**WHAT IS REQUIRED**
Give the listing again word for word, excluding the pictures it contains.

※

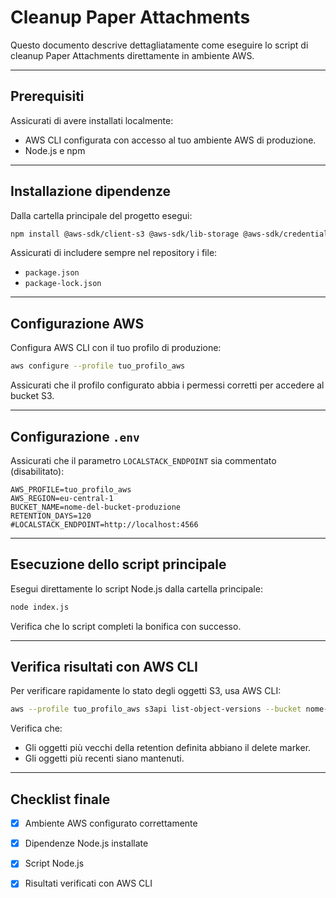 # Cleanup Paper Attachments

Questo documento descrive dettagliatamente come eseguire lo script di cleanup Paper Attachments direttamente in ambiente AWS.

---

## Prerequisiti

Assicurati di avere installati localmente:

* AWS CLI configurata con accesso al tuo ambiente AWS di produzione.
* Node.js e npm

---

## Installazione dipendenze

Dalla cartella principale del progetto esegui:

```bash
npm install @aws-sdk/client-s3 @aws-sdk/lib-storage @aws-sdk/credential-providers dotenv cli-progress
```

Assicurati di includere sempre nel repository i file:

* `package.json`
* `package-lock.json`

---

## Configurazione AWS

Configura AWS CLI con il tuo profilo di produzione:

```bash
aws configure --profile tuo_profilo_aws
```

Assicurati che il profilo configurato abbia i permessi corretti per accedere al bucket S3.

---

## Configurazione `.env`

Assicurati che il parametro `LOCALSTACK_ENDPOINT` sia commentato (disabilitato):

```env
AWS_PROFILE=tuo_profilo_aws
AWS_REGION=eu-central-1
BUCKET_NAME=nome-del-bucket-produzione
RETENTION_DAYS=120
#LOCALSTACK_ENDPOINT=http://localhost:4566
```

---

## Esecuzione dello script principale

Esegui direttamente lo script Node.js dalla cartella principale:

```bash
node index.js
```

Verifica che lo script completi la bonifica con successo.

---

## Verifica risultati con AWS CLI

Per verificare rapidamente lo stato degli oggetti S3, usa AWS CLI:

```bash
aws --profile tuo_profilo_aws s3api list-object-versions --bucket nome-del-bucket-produzione
```

Verifica che:

* Gli oggetti più vecchi della retention definita abbiano il delete marker.
* Gli oggetti più recenti siano mantenuti.

---

## Checklist finale

* [x] Ambiente AWS configurato correttamente
* [x] Dipendenze Node.js installate
* [x] Script Node.js
* [x] Risultati verificati con AWS CLI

※

**ANSWER**
 # Cleanup Paper Attachments

Questo documento descrive dettagliatamente come eseguire lo script di cleanup Paper Attachments direttamente in ambiente AWS.

---

## Prerequisiti

Assicurati di avere installati localmente:

* AWS CLI configurata con accesso al tuo ambiente AWS di produzione.
* Node.js e npm

---

## Installazione dipendenze

Dalla cartella principale del progetto esegui:

```bash
npm install @aws-sdk/client-s3 @aws-sdk/lib-storage @aws-sdk/credential-providers dotenv cli-progress
```

Assicurati di includere sempre nel repository i file:

* `package.json`
* `package-lock.json`

---

## Configurazione AWS

Configura AWS CLI con il tuo profilo di produzione:

```bash
aws configure --profile tuo_profilo_aws
```

Assicurati che il profilo configurato abbia i permessi corretti per accedere al bucket S3.

---

## Configurazione `.env`

Assicurati che il parametro `LOCALSTACK_ENDPOINT` sia commentato (disabilitato):

```env
AWS_PROFILE=tuo_profilo_aws
AWS_REGION=eu-central-1
BUCKET_NAME=nome-del-bucket-produzione
RETENTION_DAYS=120
#LOCALSTACK_ENDPOINT=http://localhost:4566
```

---

## Esecuzione dello script principale

Esegui direttamente lo script Node.js dalla cartella principale:

```bash
node index.js
```

Verifica che lo script completi la bonifica con successo.

---

## Verifica risultati con AWS CLI

Per verificare rapidamente lo stato degli oggetti S3, usa AWS CLI:

```bash
aws --profile tuo_profilo_aws s3api list-object-versions --bucket nome-del-bucket-produzione
```

Verifica che:

* Gli oggetti più vecchi della retention definita abbiano il delete marker.
* Gli oggetti più recenti siano mantenuti.

---

## Checklist finale

* [x] Ambiente AWS configurato correttamente
* [x] Dipendenze Node.js installate
* [x] Script Node.js
* [x] Risultati verificati con AWS CLI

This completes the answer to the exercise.